### Required work
Among the records that follow, count the lines where "caption" appears, and state the count by itself.

------ The records ------

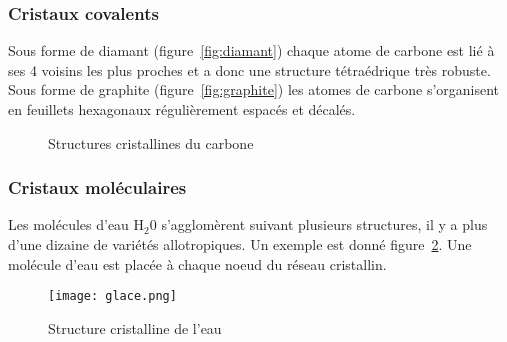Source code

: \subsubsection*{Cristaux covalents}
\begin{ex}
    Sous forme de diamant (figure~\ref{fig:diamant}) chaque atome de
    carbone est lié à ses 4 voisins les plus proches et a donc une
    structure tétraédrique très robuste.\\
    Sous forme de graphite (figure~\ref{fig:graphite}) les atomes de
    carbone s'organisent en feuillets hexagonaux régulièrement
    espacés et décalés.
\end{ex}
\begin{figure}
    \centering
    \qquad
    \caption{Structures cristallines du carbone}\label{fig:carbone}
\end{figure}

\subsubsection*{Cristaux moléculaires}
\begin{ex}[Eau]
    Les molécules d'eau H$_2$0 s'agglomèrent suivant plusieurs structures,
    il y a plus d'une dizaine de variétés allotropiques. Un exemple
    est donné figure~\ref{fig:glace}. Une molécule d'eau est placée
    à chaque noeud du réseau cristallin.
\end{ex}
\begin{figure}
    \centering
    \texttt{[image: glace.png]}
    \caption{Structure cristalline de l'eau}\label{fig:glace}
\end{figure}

------
------ The records ------

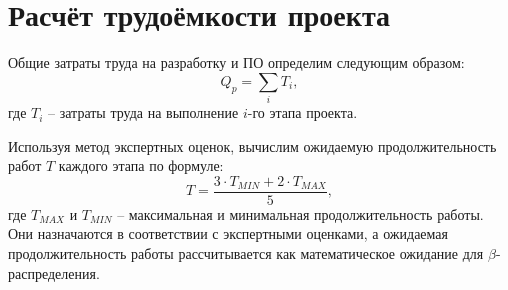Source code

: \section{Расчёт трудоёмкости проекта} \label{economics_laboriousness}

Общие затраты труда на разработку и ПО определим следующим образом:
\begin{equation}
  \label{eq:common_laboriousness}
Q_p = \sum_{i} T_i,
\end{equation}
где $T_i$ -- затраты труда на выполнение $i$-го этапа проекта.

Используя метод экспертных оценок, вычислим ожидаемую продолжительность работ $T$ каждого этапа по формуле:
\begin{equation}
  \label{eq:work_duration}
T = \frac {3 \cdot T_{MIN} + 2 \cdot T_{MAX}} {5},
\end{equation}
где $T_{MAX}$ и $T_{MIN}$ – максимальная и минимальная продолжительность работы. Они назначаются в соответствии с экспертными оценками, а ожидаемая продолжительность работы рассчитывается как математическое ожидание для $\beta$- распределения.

------

### The answer
2